Problem statement - The copy you return should hold every record below word for word and no images.

Records supplied -
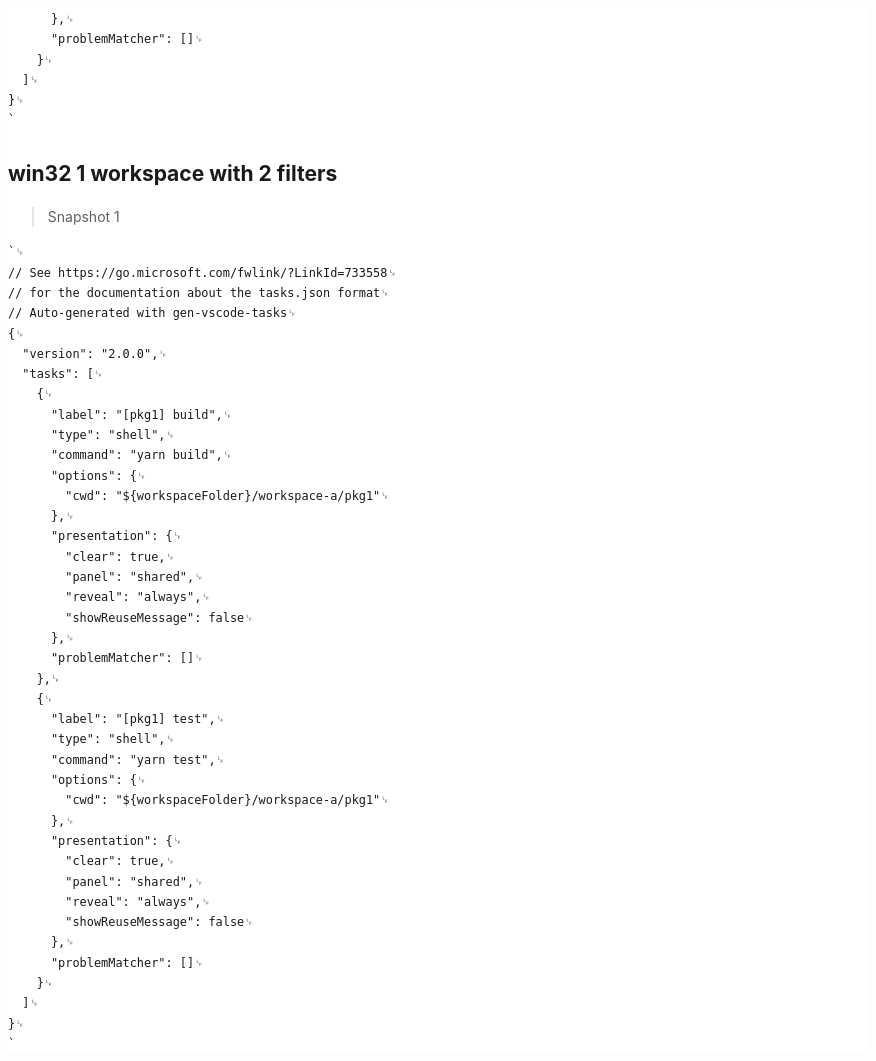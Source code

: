           },␊
          "problemMatcher": []␊
        }␊
      ]␊
    }␊
    `

## win32 1 workspace with 2 filters

> Snapshot 1

    `␊
    // See https://go.microsoft.com/fwlink/?LinkId=733558␊
    // for the documentation about the tasks.json format␊
    // Auto-generated with gen-vscode-tasks␊
    {␊
      "version": "2.0.0",␊
      "tasks": [␊
        {␊
          "label": "[pkg1] build",␊
          "type": "shell",␊
          "command": "yarn build",␊
          "options": {␊
            "cwd": "${workspaceFolder}/workspace-a/pkg1"␊
          },␊
          "presentation": {␊
            "clear": true,␊
            "panel": "shared",␊
            "reveal": "always",␊
            "showReuseMessage": false␊
          },␊
          "problemMatcher": []␊
        },␊
        {␊
          "label": "[pkg1] test",␊
          "type": "shell",␊
          "command": "yarn test",␊
          "options": {␊
            "cwd": "${workspaceFolder}/workspace-a/pkg1"␊
          },␊
          "presentation": {␊
            "clear": true,␊
            "panel": "shared",␊
            "reveal": "always",␊
            "showReuseMessage": false␊
          },␊
          "problemMatcher": []␊
        }␊
      ]␊
    }␊
    `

Task solution -
Source code

:           },␊
          "problemMatcher": []␊
        }␊
      ]␊
    }␊
    `

## win32 1 workspace with 2 filters

> Snapshot 1

    `␊
    // See https://go.microsoft.com/fwlink/?LinkId=733558␊
    // for the documentation about the tasks.json format␊
    // Auto-generated with gen-vscode-tasks␊
    {␊
      "version": "2.0.0",␊
      "tasks": [␊
        {␊
          "label": "[pkg1] build",␊
          "type": "shell",␊
          "command": "yarn build",␊
          "options": {␊
            "cwd": "${workspaceFolder}/workspace-a/pkg1"␊
          },␊
          "presentation": {␊
            "clear": true,␊
            "panel": "shared",␊
            "reveal": "always",␊
            "showReuseMessage": false␊
          },␊
          "problemMatcher": []␊
        },␊
        {␊
          "label": "[pkg1] test",␊
          "type": "shell",␊
          "command": "yarn test",␊
          "options": {␊
            "cwd": "${workspaceFolder}/workspace-a/pkg1"␊
          },␊
          "presentation": {␊
            "clear": true,␊
            "panel": "shared",␊
            "reveal": "always",␊
            "showReuseMessage": false␊
          },␊
          "problemMatcher": []␊
        }␊
      ]␊
    }␊
    `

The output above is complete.